The publication of How We Are Hungry, his collection of 15 new stories, will certainly change that. Ranging in setting from Tanzania to Ireland, from Egypt to a long, lonely stretch of I-5, these tales reinvigorate that staid old form, the short story, with a jittery sense of adventure. All of Eggers' characters are seekers; most of them are confused about what exactly they're seeking.
In this sense, Eggers is beginning to resemble this generation's Jack Kerouac. He adores motion, but it's impossible for him to write about movement without examining its moral component. How do Americans travel without importing the injustice of our wealth to other regions? It's a question Eggers pondered in his debut novel, You Shall Know Our Velocity, the tale of two young men trying to give away $32,000 in a week.
How We Are Hungry comes out of a similar anxiety about generosity. In "Another," a man gets on a plane and flies to Egypt for vacation shortly after the American government has told him it's not safe to be there. He spends the rest of the trip touring the country on a horse, taking what seems to be a ritualistic pounding in the saddle. "I needed to prove to this Egyptian lunatic ... I could be punished," he says, "that I expected the punishment and could withstand it."
What really seems to irk Eggers is that what one calls generosity in this country is considered empathy in other parts of the world. As one reads deeper, however, Eggers makes a deft transition from exploring global empathy—which can seem so theoretical, especially when the fighting is Over There—to exploring relations between the sexes, which often feel agonizingly tangible.
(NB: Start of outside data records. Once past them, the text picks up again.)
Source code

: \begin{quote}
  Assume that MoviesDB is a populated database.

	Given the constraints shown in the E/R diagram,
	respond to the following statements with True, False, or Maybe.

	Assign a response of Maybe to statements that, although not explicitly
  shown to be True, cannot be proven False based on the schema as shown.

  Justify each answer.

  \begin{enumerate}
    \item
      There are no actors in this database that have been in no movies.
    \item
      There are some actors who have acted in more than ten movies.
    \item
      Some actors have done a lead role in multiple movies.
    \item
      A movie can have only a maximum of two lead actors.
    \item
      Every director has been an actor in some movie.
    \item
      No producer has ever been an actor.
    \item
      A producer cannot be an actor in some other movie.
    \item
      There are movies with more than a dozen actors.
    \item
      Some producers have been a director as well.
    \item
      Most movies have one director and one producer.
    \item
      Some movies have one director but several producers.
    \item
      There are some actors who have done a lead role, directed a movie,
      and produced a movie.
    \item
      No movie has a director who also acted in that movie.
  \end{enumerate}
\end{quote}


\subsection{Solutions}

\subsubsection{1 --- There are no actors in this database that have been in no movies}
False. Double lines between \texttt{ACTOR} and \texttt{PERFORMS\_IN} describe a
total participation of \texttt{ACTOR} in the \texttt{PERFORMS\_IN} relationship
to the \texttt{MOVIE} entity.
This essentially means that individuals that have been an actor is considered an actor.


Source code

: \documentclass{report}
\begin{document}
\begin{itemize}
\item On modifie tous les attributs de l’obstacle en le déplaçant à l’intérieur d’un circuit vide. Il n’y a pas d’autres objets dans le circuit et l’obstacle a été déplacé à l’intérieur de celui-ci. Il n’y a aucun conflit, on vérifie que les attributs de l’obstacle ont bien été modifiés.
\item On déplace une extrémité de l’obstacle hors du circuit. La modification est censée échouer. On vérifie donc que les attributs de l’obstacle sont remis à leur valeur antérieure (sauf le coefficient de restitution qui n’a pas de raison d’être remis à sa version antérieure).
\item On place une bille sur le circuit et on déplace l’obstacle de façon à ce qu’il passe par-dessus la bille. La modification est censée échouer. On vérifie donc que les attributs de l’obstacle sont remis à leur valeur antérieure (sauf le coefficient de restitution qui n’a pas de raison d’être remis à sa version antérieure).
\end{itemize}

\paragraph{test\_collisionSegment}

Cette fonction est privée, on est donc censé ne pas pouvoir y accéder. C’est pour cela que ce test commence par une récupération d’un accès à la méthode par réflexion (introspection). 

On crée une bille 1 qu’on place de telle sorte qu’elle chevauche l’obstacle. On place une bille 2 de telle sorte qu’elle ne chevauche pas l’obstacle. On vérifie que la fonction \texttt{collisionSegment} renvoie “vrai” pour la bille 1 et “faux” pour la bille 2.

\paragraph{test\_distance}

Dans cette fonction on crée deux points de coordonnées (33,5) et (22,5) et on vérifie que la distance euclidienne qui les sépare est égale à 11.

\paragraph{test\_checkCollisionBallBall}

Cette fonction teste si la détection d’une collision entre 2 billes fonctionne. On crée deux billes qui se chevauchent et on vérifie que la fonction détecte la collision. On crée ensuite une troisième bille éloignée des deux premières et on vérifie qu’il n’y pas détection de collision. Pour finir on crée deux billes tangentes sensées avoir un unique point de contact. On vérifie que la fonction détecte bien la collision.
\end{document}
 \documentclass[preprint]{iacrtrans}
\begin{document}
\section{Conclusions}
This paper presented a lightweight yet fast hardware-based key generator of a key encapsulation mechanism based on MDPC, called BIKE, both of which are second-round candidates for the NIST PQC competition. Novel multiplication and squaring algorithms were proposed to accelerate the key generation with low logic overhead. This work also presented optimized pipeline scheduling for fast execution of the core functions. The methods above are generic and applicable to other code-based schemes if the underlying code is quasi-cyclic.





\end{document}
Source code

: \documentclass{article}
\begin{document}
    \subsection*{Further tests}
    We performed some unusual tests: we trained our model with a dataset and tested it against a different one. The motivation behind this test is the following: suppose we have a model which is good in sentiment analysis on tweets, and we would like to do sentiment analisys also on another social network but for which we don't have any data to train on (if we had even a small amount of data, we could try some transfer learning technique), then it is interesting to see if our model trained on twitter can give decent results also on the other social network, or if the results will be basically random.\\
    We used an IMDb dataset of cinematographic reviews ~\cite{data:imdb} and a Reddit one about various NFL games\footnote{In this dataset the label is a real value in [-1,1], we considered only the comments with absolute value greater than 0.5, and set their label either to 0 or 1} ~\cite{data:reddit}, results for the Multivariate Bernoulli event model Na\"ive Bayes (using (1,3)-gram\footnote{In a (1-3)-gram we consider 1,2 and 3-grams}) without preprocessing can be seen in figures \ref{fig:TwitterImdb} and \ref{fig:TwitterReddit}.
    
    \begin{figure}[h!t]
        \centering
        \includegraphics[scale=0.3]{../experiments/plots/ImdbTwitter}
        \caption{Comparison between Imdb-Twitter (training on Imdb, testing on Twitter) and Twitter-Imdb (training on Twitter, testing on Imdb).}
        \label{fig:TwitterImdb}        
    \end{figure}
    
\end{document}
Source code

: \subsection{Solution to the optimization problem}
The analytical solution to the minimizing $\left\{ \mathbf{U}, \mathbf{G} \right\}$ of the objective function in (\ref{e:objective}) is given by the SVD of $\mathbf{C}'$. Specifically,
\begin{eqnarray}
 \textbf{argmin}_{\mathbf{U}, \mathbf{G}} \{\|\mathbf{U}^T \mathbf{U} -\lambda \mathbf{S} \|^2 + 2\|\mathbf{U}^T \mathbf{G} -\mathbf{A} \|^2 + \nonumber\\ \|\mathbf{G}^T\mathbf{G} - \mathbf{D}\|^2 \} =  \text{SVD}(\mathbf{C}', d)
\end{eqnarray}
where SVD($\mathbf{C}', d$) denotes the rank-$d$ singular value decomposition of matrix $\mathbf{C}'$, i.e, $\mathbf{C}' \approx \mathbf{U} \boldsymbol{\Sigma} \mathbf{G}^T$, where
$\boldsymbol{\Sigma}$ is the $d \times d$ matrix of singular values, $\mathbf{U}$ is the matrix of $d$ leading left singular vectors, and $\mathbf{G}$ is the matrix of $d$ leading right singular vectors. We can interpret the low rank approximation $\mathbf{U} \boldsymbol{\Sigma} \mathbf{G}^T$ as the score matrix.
In "The Only Meaning of the Oil-Wet Water," a woman flies down to Costa Rica to figure out whether her friend Hand (who reappears from Velocity) is a lover or merely a friend. It's a heartbreaking little story because—if you're the kind of person that takes time seriously—it reminds you how many near misses you have when searching for the One. What do you do with all those moments, so indelibly remembered?
And here is where Eggers takes his writing to a whole new level. While A Heartbreaking Work of Staggering Genius fried Eggers' grief over his parents' death in a vat of irony—a necessary tick, no doubt, in desanctifying the memoir—these stories do not have their guard up. They are raw, unfiltered and have the same quivering texture of lived experience. A sentence Eggers uses to describe surfing in the book aptly describes his characters' emotional bona fides: "Everyone was an amateur, everyone pretending at grace."
Couples make out awkwardly, hungrily and, once, a little too forcefully. They say inappropriate things. Indeed, the challenge of connection is what animates Eggers' best writing, and he's set the bar quite high for himself. God, clouds, horses, sheep, a very happy dog and the ocean all have speaking parts in this collection.
It's a shame it has taken me this long to mention how fun it is to read Eggers' prose, even when he is twisting a knife in your heart. Reading these stories you get the sense that he really likes words, that he might be thinking to himself "wheeeeeee!" as he types. For example, on her trip to Costa Rica, the heroine of "The Only Meaning of Oil-Wet Water" laments that she went to Costa Rica instead of Nicaragua.
"Nicaragua sounded dangerous," she thinks to herself. "It sounded like some kind of spider. There it goes, under the table—Nicaragua!"
Following Dave Eggers' talent as it tap dances across continents and genres is a bit like watching a spider walk sideways up a wall. He does things which should be impossible, and he does them gracefully. And all the while his web gets bigger and bigger.